🤖 AI Summary
Existing digital twin approaches struggle to simultaneously achieve fast reconstruction, high visual fidelity, and planning-ready collision geometry, limiting their use in high-fidelity closed-loop robotic manipulation. This work proposes an efficient framework that constructs semantic-consistent, geometrically accurate, and interactive digital twins from sparse RGB images within minutes. By integrating visibility-aware semantic labeling with 3D Gaussian splatting, the method enables photorealistic reconstruction at high speed, while a novel filtering-based geometric conversion mechanism seamlessly generates collision models suitable for motion planning. The system is integrated into a Unity-ROS2-MoveIt physics simulation pipeline and validated on a Franka Emika Panda robot, demonstrating significantly improved robustness and success rates in real-world pick-and-place tasks.
📝 Abstract
Developing high-fidelity, interactive digital twins is crucial for enabling closed-loop motion planning and reliable real-world robot execution, which are essential to advancing sim-to-real transfer. However, existing approaches often suffer from slow reconstruction, limited visual fidelity, and difficulties in converting photorealistic models into planning-ready collision geometry.

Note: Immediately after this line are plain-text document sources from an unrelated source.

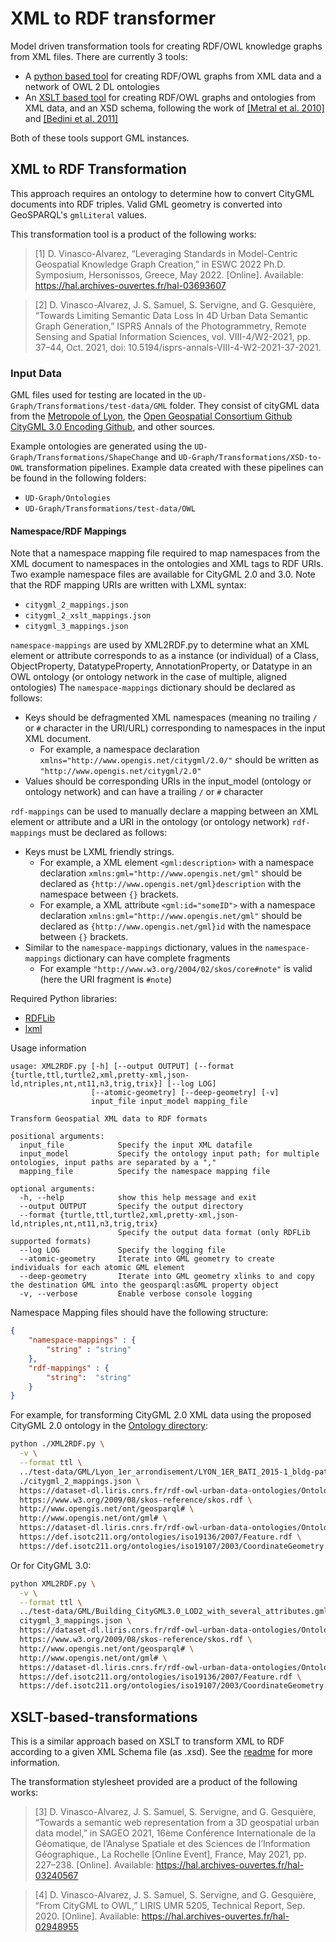 # XML to RDF transformer
Model driven transformation tools for creating RDF/OWL knowledge graphs from XML files. There are currently 3 tools:
- A [python based tool](#XML-to-RDF-Transformation) for creating RDF/OWL graphs from XML data and a network of OWL 2 DL ontologies
- An [XSLT based tool](#XSLT-based-transformations) for creating RDF/OWL graphs and ontologies from XML data, and an XSD schema, following the work of [[Metral et al. 2010]](https://orbi.uliege.be/handle/2268/26716) and [[Bedini et al. 2011]](https://ieeexplore.ieee.org/document/6061418)

Both of these tools support GML instances.

## XML to RDF Transformation
This approach requires an ontology to determine how to convert CityGML documents into RDF triples. Valid GML geometry is converted into GeoSPARQL's `gmlLiteral` values.

This transformation tool is a product of the following works:
> [1] D. Vinasco-Alvarez, “Leveraging Standards in Model-Centric Geospatial Knowledge Graph Creation,” in ESWC 2022 Ph.D. Symposium, Hersonissos, Greece, May 2022. [Online]. Available: https://hal.archives-ouvertes.fr/hal-03693607

> [2] D. Vinasco-Alvarez, J. S. Samuel, S. Servigne, and G. Gesquière, “Towards Limiting Semantic Data Loss In 4D Urban Data Semantic Graph Generation,” ISPRS Annals of the Photogrammetry, Remote Sensing and Spatial Information Sciences, vol. VIII-4/W2-2021, pp. 37–44, Oct. 2021, doi: 10.5194/isprs-annals-VIII-4-W2-2021-37-2021.

### Input Data
GML files used for testing are located in the `UD-Graph/Transformations/test-data/GML` folder. They consist of cityGML data from the [Metropole of Lyon](https://data.grandlyon.com/accueil), the [Open Geospatial Consortium Github CityGML 3.0 Encoding Github](https://github.com/opengeospatial/CityGML-3.0Encodings/tree/master/CityGML/Examples), and other sources.

Example ontologies are generated using the `UD-Graph/Transformations/ShapeChange` and `UD-Graph/Transformations/XSD-to-OWL` transformation pipelines. Example data created with these pipelines can be found in the following folders:
* `UD-Graph/Ontologies`
* `UD-Graph/Transformations/test-data/OWL`

#### Namespace/RDF Mappings
Note that a namespace mapping file required to map namespaces from the XML document to namespaces in the ontologies and XML tags to RDF URIs. Two example namespace files are available for CityGML 2.0 and 3.0. Note that the RDF mapping URIs are written with LXML syntax:
* `citygml_2_mappings.json`
* `citygml_2_xslt_mappings.json`
* `citygml_3_mappings.json`

`namespace-mappings` are used by XML2RDF.py to determine what an XML element or attribute corresponds to as a instance (or individual) of a Class, ObjectProperty, DatatypeProperty, AnnotationProperty, or Datatype in an OWL ontology (or ontology network in the case of multiple, aligned ontologies) 
The `namespace-mappings` dictionary should be declared as follows:
- Keys should be defragmented XML namespaces (meaning no trailing `/` or `#` character in the URI/URL) corresponding to namespaces in the input XML document. 
  - For example, a namespace declaration `xmlns="http://www.opengis.net/citygml/2.0/"` should be written as `"http://www.opengis.net/citygml/2.0"`
- Values should be corresponding URIs in the input_model (ontology or ontology network) and can have a trailing `/` or `#` character

`rdf-mappings` can be used to manually declare a mapping between an XML element or attribute and a URI in the ontology (or ontology network)
`rdf-mappings` must be declared as follows:
- Keys must be LXML friendly strings.
  - For example, a XML element `<gml:description>` with a namespace declaration `xmlns:gml="http://www.opengis.net/gml"` should be declared as `{http://www.opengis.net/gml}description` with the namespace between `{}` brackets.
  - For example, a XML attribute `<gml:id="someID">` with a namespace declaration `xmlns:gml="http://www.opengis.net/gml"` should be declared as `{http://www.opengis.net/gml}id` with the namespace between `{}` brackets.
- Similar to the `namespace-mappings` dictionary, values in the `namespace-mappings` dictionary can have complete fragments
  - For example `"http://www.w3.org/2004/02/skos/core#note"` is valid (here the URI fragment is `#note`)

Required Python libraries:
* [RDFLib](https://rdflib.readthedocs.io/)
* [lxml](https://lxml.de/)

Usage information  
```
usage: XML2RDF.py [-h] [--output OUTPUT] [--format {turtle,ttl,turtle2,xml,pretty-xml,json-ld,ntriples,nt,nt11,n3,trig,trix}] [--log LOG]
                  [--atomic-geometry] [--deep-geometry] [-v]
                  input_file input_model mapping_file

Transform Geospatial XML data to RDF formats

positional arguments:
  input_file            Specify the input XML datafile
  input_model           Specify the ontology input path; for multiple ontologies, input paths are separated by a ","
  mapping_file          Specify the namespace mapping file

optional arguments:
  -h, --help            show this help message and exit
  --output OUTPUT       Specify the output directory
  --format {turtle,ttl,turtle2,xml,pretty-xml,json-ld,ntriples,nt,nt11,n3,trig,trix}
                        Specify the output data format (only RDFLib supported formats)
  --log LOG             Specify the logging file
  --atomic-geometry     Iterate into GML geometry to create individuals for each atomic GML element
  --deep-geometry       Iterate into GML geometry xlinks to and copy the destination GML into the geosparql:asGML property object
  -v, --verbose         Enable verbose console logging
```

Namespace Mapping files should have the following structure:
```json
{
    "namespace-mappings" : {
        "string" : "string"
    },
    "rdf-mappings" : {
        "string":  "string"
    }
}
```

For example, for transforming CityGML 2.0 XML data using the proposed CityGML 2.0 ontology in the [Ontology directory](../../Ontologies/):
```bash
python ./XML2RDF.py \
  -v \
  --format ttl \
  ../test-data/GML/Lyon_1er_arrondisement/LYON_1ER_BATI_2015-1_bldg-patched.gml \
  ./citygml_2_mappings.json \
  https://dataset-dl.liris.cnrs.fr/rdf-owl-urban-data-ontologies/Ontologies/CityGML/2.0/ \
  https://www.w3.org/2009/08/skos-reference/skos.rdf \
  http://www.opengis.net/ont/geosparql# \
  http://www.opengis.net/ont/gml# \
  https://dataset-dl.liris.cnrs.fr/rdf-owl-urban-data-ontologies/Ontologies/Alignments \
  https://def.isotc211.org/ontologies/iso19136/2007/Feature.rdf \
  https://def.isotc211.org/ontologies/iso19107/2003/CoordinateGeometry.rdf
```
Or for CityGML 3.0:
```bash
python XML2RDF.py \
  -v \
  --format ttl \
  ../test-data/GML/Building_CityGML3.0_LOD2_with_several_attributes.gml \
  citygml_3_mappings.json \
  https://dataset-dl.liris.cnrs.fr/rdf-owl-urban-data-ontologies/Ontologies/CityGML/3.0/ \
  https://www.w3.org/2009/08/skos-reference/skos.rdf \
  http://www.opengis.net/ont/geosparql# \
  http://www.opengis.net/ont/gml# \
  https://dataset-dl.liris.cnrs.fr/rdf-owl-urban-data-ontologies/Ontologies/Alignments \
  https://def.isotc211.org/ontologies/iso19136/2007/Feature.rdf \
  https://def.isotc211.org/ontologies/iso19107/2003/CoordinateGeometry.rdf
```
## XSLT-based-transformations
This is a similar approach based on XSLT to transform XML to RDF according to a given XML Schema file (as .xsd). See the [readme](./XSLT-based-transformations/Readme.md) for more information.

The transformation stylesheet provided are a product of the following works:
> [3] D. Vinasco-Alvarez, J. S. Samuel, S. Servigne, and G. Gesquière, “Towards a semantic web representation from a 3D geospatial urban data model,” in SAGEO 2021, 16ème Conférence Internationale de la Géomatique, de l’Analyse Spatiale et des Sciences de l’Information Géographique., La Rochelle [Online Event], France, May 2021, pp. 227–238. [Online]. Available: https://hal.archives-ouvertes.fr/hal-03240567

> [4] D. Vinasco-Alvarez, J. S. Samuel, S. Servigne, and G. Gesquière, “From CityGML to OWL,” LIRIS UMR 5205, Technical Report, Sep. 2020. [Online]. Available: https://hal.archives-ouvertes.fr/hal-02948955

We present a practical framework that constructs high-quality digital twins within minutes from sparse RGB inputs. Our system employs 3D Gaussian Splatting (3DGS) for fast, photorealistic reconstruction as a unified scene representation. We enhance 3DGS with visibility-aware semantic fusion for accurate 3D labelling and introduce an efficient, filter-based geometry conversion method to produce collision-ready models seamlessly integrated with a Unity-ROS2-MoveIt physics engine. In experiments with a Franka Emika Panda robot performing pick-and-place tasks, we demonstrate that this enhanced geometric accuracy effectively supports robust manipulation in real-world trials. These results demonstrate that 3DGS-based digital twins, enriched with semantic and geometric consistency, offer a fast, reliable, and scalable path from perception to manipulation in unstructured environments.